Unincorporated community in Colorado, US

Colorado City is an unincorporated community and a census-designated place (CDP) in Pueblo County, Colorado, United States. The CDP is a part of the Pueblo, CO Metropolitan Statistical Area. The Colorado City post office has the ZIP Code 81019 (post office boxes). At the United States Census 2020, the CDP population was 2,237. The Colorado City Metropolitan District provides services.

==History==
The first settlement at the site of Colorado City was called Greenhorn after the name of an 18th-century Comanche chief (Cuerno Verde in Spanish). In 1845, mountain man John Brown, his wife Luisa Sandoval, and several children established a trading post where the Trapper's Trail to Taos, New Mexico crossed Greenhorn Creek. Brown and his family left Greenhorn for California in 1849. In 1853, Lt. Edward Griffin Beckwith, an army officer, said of Greenhorn, "six New Mexican families had built an irrigation system to divert the water from Greenhorn Creek to water their crops of corn, wheat, beans and watermelon. Their homes were built of adobe which stood shoulder to shoulder and were surrounded by a close fence of high pickets. They also had corrals for the safe keeping of their stock."

The Greenhorn, Colorado Territory, post office operated from December 10, 1866, until December 15, 1911. The Colorado City, Colorado, post office opened on September 1, 1964.

Old Colorado City in Colorado Springs used to be Colorado City but was later renamed.

==Geography==
Colorado City is located in the Greenhorn Valley.
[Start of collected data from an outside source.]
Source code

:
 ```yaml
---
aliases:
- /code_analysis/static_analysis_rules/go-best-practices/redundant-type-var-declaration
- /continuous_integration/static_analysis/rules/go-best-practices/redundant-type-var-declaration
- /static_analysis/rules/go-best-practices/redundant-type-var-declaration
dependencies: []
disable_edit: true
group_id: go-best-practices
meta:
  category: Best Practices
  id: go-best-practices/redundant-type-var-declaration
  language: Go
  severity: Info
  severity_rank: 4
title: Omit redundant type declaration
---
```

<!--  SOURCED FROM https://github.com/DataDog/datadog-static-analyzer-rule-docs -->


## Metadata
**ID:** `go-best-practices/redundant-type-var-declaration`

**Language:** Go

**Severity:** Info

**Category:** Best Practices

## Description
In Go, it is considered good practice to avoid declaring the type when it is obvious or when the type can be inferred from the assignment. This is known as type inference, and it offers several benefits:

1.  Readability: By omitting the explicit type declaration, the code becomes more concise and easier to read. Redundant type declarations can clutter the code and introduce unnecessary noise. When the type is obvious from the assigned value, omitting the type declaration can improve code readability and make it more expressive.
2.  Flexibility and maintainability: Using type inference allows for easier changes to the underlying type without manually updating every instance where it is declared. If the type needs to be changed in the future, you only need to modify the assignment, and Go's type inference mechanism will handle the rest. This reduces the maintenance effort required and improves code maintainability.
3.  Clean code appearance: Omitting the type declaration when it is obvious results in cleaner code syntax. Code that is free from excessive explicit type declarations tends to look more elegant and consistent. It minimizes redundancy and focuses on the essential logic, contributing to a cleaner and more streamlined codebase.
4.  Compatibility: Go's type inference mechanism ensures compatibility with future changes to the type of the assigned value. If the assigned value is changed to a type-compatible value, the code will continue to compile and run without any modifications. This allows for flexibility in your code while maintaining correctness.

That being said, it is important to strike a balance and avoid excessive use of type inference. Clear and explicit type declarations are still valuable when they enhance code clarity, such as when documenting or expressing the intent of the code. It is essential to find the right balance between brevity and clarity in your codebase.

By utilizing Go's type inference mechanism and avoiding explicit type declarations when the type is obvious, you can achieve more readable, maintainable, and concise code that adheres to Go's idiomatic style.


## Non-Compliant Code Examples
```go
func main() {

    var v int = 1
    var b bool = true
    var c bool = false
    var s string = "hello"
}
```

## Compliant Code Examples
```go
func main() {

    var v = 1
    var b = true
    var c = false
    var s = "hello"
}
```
The CDP has an area of 39.030 km2, including 0.295 km2 of water.

==Demographics==

===2020 census===
As of the 2020 census, Colorado City had a population of 2,237. The median age was 48.8 years. 20.9% of residents were under the age of 18 and 26.5% were 65 years of age or older. For every 100 females, there were 99.2 males, and for every 100 females age 18 and over, there were 96.9 males age 18 and over.

0.0% of residents lived in urban areas, while 100.0% lived in rural areas.

There were 944 households in Colorado City, of which 22.8% had children under the age of 18 living in them. Of all households, 53.9% were married-couple households, 16.9% were households with a male householder and no spouse or partner present, and 24.3% were households with a female householder and no spouse or partner present. About 28.8% of all households were made up of individuals, and 17.8% had someone living alone who was 65 years of age or older.

There were 1,027 housing units, of which 8.1% were vacant. The homeowner vacancy rate was 1.6%, and the rental vacancy rate was 9.4%.

Racial composition as of the 2020 census
| Race | Number | Percent |
|---|---|---|
| White | 1,926 | 86.1% |
| Black or African American | 13 | 0.6% |
| American Indian and Alaska Native | 30 | 1.3% |
| Asian | 5 | 0.2% |
| Native Hawaiian and Other Pacific Islander | 0 | 0.0% |
| Some other race | 59 | 2.6% |
| Two or more races | 204 | 9.1% |
| Hispanic or Latino (of any race) | 299 | 13.4% |

===2000 census===
As of the census of 2000, there were 2,018 people, 760 households, and 582 families residing in the CDP. The population density was 58.5 PD/sqmi. There were 845 housing units at an average density of 24.5 /sqmi. The racial makeup of the CDP was 92.57% White, 0.99% African American, 1.88% Native American, 0.20% Asian, 0.05% Pacific Islander, 2.38% from other races, and 1.93% from two or more races. Hispanic or Latino of any race were 9.17% of the population.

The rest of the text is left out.